Losing 60 lbs has respresented a huge milestone for me. 60 lbs is the most I have ever lost without weight loss meds. It's also the most I've ever lost as an adult (in high school, I lost 70 lbs with prescription diet pills - which made me so wired, I couldn't sleep and my hands shook at times).
It's weird, though because this weight loss attempt has been complete opposite of all previous attempts. I'm not racing to some imagined finish line, I'm just taking one day at a time and working at making small changes that I can incorporate comfortably in my life. This "slow, comfortable" path is like a walk in the park, compared to previous efforts. It's like I don't need willpower any more (which is good, because I think I've used up my lifetime supply and don't have any left).
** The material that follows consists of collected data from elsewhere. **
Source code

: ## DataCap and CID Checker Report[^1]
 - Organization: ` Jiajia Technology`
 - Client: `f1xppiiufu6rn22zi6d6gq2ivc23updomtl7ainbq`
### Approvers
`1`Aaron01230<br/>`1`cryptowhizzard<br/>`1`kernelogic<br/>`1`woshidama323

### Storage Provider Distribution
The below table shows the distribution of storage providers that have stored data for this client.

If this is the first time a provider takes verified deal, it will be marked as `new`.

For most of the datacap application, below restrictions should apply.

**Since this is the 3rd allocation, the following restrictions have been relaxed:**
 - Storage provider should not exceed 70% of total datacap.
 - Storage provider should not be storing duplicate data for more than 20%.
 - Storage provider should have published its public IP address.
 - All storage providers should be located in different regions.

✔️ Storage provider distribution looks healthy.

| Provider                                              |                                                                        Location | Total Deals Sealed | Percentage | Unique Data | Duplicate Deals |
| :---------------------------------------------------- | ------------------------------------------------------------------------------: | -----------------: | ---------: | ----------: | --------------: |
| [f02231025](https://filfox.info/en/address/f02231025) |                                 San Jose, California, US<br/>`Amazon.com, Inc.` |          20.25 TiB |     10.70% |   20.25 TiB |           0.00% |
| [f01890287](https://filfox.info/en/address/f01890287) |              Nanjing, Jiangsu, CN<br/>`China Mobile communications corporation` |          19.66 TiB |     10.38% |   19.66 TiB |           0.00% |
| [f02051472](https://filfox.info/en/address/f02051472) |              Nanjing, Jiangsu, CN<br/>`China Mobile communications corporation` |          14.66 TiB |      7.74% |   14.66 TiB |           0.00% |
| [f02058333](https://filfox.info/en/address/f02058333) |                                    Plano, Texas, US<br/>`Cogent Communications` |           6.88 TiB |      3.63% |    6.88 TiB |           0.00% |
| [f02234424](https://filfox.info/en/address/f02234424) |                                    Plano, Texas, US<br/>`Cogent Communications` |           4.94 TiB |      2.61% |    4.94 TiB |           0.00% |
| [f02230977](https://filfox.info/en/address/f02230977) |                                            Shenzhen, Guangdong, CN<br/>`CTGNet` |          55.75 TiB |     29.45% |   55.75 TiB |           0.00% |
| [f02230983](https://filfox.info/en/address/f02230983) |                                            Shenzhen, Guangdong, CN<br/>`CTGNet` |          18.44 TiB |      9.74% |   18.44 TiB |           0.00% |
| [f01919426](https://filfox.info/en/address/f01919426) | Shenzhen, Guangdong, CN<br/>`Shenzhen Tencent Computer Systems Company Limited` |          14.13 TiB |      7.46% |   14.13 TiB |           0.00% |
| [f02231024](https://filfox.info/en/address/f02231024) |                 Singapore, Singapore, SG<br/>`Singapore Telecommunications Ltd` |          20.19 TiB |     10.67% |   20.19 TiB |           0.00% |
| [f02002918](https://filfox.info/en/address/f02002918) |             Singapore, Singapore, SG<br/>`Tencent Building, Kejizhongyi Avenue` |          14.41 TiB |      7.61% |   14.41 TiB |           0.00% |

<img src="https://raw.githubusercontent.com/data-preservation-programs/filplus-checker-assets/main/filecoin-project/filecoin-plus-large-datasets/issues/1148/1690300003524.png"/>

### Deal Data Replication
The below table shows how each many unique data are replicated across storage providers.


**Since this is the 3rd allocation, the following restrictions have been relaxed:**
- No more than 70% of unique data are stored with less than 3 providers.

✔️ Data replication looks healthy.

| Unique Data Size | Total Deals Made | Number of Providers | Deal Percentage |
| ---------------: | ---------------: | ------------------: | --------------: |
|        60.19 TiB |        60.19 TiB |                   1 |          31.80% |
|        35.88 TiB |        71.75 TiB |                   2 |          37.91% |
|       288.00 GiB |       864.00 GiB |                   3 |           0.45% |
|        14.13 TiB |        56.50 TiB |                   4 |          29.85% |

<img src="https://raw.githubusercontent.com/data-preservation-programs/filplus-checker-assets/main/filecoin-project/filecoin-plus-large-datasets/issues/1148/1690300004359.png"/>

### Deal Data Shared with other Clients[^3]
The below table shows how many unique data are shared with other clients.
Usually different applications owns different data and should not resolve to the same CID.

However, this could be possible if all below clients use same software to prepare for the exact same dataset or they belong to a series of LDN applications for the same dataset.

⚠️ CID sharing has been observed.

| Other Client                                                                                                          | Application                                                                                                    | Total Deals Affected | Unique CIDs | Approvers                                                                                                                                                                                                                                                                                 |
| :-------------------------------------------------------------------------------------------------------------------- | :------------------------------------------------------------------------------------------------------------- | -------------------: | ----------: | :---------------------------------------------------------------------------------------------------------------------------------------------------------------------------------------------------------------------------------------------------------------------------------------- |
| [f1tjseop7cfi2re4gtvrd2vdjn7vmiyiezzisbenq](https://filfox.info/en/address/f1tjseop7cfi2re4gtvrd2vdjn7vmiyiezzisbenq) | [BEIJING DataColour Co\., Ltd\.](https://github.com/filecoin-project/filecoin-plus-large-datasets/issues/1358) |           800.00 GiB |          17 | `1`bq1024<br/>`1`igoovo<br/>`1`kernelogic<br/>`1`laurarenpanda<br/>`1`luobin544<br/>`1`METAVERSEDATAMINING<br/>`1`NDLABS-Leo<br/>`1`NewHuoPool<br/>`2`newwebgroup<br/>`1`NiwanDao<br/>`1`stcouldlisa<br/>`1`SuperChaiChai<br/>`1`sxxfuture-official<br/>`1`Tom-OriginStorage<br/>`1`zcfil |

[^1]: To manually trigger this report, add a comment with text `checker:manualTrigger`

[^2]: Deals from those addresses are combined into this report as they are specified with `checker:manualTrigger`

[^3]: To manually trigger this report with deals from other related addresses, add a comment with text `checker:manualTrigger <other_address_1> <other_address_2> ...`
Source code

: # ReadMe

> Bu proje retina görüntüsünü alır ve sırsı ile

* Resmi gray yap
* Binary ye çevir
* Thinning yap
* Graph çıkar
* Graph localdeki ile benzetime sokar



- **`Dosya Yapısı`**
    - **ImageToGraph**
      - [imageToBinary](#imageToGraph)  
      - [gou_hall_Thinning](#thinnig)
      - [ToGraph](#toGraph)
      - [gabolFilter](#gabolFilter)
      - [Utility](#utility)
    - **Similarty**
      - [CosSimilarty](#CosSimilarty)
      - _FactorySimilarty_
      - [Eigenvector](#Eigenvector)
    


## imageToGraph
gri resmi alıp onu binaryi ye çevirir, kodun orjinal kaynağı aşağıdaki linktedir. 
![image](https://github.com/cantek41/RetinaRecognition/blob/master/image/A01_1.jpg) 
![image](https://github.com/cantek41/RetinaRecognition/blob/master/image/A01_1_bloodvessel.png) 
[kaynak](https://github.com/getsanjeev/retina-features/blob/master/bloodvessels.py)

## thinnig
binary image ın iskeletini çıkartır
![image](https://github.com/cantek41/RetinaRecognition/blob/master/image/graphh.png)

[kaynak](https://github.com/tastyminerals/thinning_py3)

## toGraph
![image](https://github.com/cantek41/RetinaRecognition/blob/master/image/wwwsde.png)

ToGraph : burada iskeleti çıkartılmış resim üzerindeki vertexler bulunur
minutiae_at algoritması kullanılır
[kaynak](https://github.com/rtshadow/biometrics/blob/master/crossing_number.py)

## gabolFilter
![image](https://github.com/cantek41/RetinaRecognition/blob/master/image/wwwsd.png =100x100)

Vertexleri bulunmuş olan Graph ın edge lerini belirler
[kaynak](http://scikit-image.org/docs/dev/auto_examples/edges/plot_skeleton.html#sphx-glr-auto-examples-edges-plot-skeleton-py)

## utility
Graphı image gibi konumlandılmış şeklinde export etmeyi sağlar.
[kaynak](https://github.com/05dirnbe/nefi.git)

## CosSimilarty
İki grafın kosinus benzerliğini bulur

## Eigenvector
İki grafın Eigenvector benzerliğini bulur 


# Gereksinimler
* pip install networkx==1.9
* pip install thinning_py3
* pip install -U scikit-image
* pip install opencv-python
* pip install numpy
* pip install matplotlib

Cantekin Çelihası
I just have to pay attention and keep focusing on trying to do a little better than I did the month/week/day before.
I almost feel like I've made NO changes, because the changes have been so gradual. I barely recognize the woman who had to buy a 2 in 1 shampoo and conditioner, because she didn't have the strength for a two step process in the shower - and had to always use a shower chair (I still have to use the shower chair during a flare of my fibro - but I at least can take a normal shower most of the time).
The GPS is mine before spring! We've actually been watching ebay for a while now. We figure the prices will be decent until February (of course, I need a new computer first).
I'm just so excited, all the way round. And I love that I have so many friends here to celebrate this with. My husband has been a wonderful support, and he was very happy for me, though I'm not sure he understands why it is such a big deal for me. He's trying to lose weight too, but he's never really tried to lose weight before he met me, so he's never had the "failed more than I succeeded" experience. It's all still fresh for him - without the taint of failure attached to the process.
It's just really nice to share with people I know truly understand why this is such a freakin' big deal.
congratulations. you are one of the biggest inspirations to me on this site- you are positive, you are doing it slow and steady which I am starting to figure out is the way i'm going to have to do it, and i'm just very happy for you. thanks for being a continuing inspiration.
It's just really nice to share with people I know truly understand why this is such a freakin' big deal.
Ohhh yeaaahhhh, we UNDERSTAND!
And BTW, sharing is a gift to us too. Not only do these successes motivate me, they just plain make me happy. I would never have thought I would care so much about the success and happiness of so many people I've never met, but I really do. With 3FC, it's a given that if I'm plateau-ing or even struggling, there's somebody having a success I can share and enjoy. And if I'm having a lot of success (whether on the scale or not), there's somebody else who needs to hear about it and take some joy and motivation from it.